**Work task:** Would you please return the lines of the entries below starting at the line that has "1. **Beginners**" and ending at the line that has "- Fork this", both included, exactly as they are?
BEGIN Records for the exercise
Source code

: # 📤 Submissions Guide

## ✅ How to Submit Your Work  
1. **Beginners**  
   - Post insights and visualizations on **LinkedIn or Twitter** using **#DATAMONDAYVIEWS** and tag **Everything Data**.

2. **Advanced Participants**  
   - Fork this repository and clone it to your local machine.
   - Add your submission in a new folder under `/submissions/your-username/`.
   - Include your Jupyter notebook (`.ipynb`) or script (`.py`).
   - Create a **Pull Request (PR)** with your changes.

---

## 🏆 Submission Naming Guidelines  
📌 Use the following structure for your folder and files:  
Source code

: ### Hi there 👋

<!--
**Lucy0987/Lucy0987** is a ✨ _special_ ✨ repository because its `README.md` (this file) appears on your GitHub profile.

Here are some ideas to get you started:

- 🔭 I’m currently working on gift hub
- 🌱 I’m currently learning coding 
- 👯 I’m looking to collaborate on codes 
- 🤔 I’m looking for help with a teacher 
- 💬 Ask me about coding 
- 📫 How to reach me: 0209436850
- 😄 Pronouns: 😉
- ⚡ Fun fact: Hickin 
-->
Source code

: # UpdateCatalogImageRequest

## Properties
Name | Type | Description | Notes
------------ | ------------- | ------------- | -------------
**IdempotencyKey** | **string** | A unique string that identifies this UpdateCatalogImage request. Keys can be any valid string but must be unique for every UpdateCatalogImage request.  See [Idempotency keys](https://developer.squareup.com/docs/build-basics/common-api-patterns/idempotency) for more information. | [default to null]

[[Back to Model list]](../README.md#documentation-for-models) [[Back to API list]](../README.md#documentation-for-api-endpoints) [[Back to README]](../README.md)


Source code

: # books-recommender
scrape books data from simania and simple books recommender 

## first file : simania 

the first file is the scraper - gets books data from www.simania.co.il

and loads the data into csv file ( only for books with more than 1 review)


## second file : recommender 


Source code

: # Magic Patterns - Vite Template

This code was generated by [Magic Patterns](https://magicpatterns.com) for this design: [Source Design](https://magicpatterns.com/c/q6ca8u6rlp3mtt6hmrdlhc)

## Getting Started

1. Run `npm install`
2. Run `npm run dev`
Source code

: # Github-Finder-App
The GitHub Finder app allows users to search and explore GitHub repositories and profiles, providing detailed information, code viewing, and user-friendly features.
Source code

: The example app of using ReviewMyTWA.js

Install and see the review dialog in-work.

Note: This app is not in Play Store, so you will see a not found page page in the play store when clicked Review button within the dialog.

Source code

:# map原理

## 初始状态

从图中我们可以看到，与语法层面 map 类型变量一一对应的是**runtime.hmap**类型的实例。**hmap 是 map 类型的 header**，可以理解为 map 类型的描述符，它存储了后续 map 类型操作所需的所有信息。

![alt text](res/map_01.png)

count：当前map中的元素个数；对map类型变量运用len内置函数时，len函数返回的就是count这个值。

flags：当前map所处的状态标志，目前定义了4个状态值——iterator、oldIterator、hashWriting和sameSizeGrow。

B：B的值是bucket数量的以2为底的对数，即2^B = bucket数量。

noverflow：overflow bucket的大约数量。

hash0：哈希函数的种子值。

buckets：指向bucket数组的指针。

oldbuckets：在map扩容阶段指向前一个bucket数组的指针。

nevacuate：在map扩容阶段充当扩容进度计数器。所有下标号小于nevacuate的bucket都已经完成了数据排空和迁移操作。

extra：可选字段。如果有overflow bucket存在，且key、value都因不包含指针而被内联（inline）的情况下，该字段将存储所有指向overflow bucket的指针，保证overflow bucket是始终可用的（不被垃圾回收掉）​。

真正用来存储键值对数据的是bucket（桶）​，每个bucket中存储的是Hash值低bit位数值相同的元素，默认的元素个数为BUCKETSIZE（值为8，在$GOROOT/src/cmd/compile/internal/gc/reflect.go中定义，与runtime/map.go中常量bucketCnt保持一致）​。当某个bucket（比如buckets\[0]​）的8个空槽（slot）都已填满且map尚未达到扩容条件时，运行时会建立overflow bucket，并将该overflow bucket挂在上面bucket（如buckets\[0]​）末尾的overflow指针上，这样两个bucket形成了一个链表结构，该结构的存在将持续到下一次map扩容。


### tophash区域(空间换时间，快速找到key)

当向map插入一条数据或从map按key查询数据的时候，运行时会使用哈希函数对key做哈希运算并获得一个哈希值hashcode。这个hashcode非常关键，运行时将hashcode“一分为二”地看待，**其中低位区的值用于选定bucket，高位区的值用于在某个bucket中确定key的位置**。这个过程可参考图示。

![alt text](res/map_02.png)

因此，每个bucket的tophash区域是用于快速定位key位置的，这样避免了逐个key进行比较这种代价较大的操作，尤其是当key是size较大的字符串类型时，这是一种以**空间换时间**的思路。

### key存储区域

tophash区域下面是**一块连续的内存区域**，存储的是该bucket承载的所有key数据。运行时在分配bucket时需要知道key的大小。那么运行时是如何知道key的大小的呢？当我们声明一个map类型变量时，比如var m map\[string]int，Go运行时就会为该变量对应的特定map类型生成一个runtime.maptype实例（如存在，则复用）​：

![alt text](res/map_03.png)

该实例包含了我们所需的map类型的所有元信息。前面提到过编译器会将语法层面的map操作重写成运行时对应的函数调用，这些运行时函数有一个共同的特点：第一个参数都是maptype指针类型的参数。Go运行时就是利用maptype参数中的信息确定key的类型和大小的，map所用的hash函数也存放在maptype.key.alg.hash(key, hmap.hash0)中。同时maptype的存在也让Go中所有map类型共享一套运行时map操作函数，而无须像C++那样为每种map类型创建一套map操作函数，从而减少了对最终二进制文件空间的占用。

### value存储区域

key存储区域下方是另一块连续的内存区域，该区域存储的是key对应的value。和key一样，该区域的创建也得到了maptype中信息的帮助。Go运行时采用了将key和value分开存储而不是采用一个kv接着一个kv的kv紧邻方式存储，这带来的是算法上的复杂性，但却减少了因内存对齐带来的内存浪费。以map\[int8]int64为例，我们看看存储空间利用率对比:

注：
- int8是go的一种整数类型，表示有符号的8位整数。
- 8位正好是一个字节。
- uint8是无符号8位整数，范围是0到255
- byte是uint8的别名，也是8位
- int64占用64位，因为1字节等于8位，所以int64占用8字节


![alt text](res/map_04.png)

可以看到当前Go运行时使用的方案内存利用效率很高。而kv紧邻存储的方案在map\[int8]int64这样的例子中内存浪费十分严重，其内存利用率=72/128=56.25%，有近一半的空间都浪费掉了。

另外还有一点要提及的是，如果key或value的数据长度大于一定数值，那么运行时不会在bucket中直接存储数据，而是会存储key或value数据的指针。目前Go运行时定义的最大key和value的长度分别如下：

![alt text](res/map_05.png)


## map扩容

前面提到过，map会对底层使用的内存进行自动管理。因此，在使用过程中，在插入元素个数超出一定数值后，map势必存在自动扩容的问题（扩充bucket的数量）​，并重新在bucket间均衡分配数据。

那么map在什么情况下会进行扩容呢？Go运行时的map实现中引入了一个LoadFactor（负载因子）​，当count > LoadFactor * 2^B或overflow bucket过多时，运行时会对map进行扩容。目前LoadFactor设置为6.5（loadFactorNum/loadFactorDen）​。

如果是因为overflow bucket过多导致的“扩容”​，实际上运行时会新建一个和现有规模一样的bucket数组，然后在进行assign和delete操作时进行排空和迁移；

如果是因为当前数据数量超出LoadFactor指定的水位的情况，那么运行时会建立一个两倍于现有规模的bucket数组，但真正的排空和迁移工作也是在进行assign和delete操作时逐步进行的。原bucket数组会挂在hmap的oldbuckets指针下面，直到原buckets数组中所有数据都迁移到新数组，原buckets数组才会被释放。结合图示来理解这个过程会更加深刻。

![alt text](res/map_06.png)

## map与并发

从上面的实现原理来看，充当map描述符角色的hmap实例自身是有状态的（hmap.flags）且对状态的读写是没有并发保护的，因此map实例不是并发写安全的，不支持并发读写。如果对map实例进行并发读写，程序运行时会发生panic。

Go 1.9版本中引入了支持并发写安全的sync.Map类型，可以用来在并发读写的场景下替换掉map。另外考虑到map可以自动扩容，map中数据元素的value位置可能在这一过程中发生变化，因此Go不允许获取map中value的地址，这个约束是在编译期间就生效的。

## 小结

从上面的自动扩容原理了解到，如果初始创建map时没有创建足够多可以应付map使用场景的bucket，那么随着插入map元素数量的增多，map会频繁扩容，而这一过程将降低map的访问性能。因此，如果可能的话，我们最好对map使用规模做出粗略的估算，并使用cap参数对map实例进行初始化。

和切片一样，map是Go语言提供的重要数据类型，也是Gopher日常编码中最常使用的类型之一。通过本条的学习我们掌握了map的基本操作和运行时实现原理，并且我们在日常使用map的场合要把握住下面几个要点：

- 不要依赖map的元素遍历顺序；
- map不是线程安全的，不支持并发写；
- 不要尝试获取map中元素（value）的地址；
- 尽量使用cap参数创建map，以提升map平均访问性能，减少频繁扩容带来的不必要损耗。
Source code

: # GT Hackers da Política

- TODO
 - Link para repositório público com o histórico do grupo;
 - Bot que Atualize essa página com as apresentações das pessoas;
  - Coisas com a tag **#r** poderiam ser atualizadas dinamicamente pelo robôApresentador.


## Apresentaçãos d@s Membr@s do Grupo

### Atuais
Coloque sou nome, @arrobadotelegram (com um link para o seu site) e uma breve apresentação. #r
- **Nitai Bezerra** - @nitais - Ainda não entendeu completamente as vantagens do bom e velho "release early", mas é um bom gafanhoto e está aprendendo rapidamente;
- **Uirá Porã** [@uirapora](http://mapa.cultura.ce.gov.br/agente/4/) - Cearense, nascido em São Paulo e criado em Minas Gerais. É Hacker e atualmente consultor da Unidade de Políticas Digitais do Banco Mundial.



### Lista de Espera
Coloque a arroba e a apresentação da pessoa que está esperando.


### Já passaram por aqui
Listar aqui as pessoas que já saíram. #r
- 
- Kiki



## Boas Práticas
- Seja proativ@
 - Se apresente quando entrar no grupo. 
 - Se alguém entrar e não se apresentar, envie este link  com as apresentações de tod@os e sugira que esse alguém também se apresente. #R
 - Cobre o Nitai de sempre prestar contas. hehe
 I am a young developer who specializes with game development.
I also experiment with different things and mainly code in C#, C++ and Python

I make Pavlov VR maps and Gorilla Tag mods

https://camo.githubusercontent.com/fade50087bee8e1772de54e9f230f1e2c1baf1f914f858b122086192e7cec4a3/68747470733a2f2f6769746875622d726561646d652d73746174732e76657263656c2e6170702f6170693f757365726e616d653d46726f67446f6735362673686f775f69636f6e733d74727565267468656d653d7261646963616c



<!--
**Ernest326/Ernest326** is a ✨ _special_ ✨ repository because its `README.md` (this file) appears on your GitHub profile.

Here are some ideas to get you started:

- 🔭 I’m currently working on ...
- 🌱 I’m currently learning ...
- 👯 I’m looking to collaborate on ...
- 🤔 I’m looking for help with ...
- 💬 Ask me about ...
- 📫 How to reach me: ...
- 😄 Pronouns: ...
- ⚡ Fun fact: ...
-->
END Records for the exercise
**Answer area:**
1. **Beginners**  
   - Post insights and visualizations on **LinkedIn or Twitter** using **#DATAMONDAYVIEWS** and tag **Everything Data**.

2. **Advanced Participants**  
   - Fork this repository and clone it to your local machine.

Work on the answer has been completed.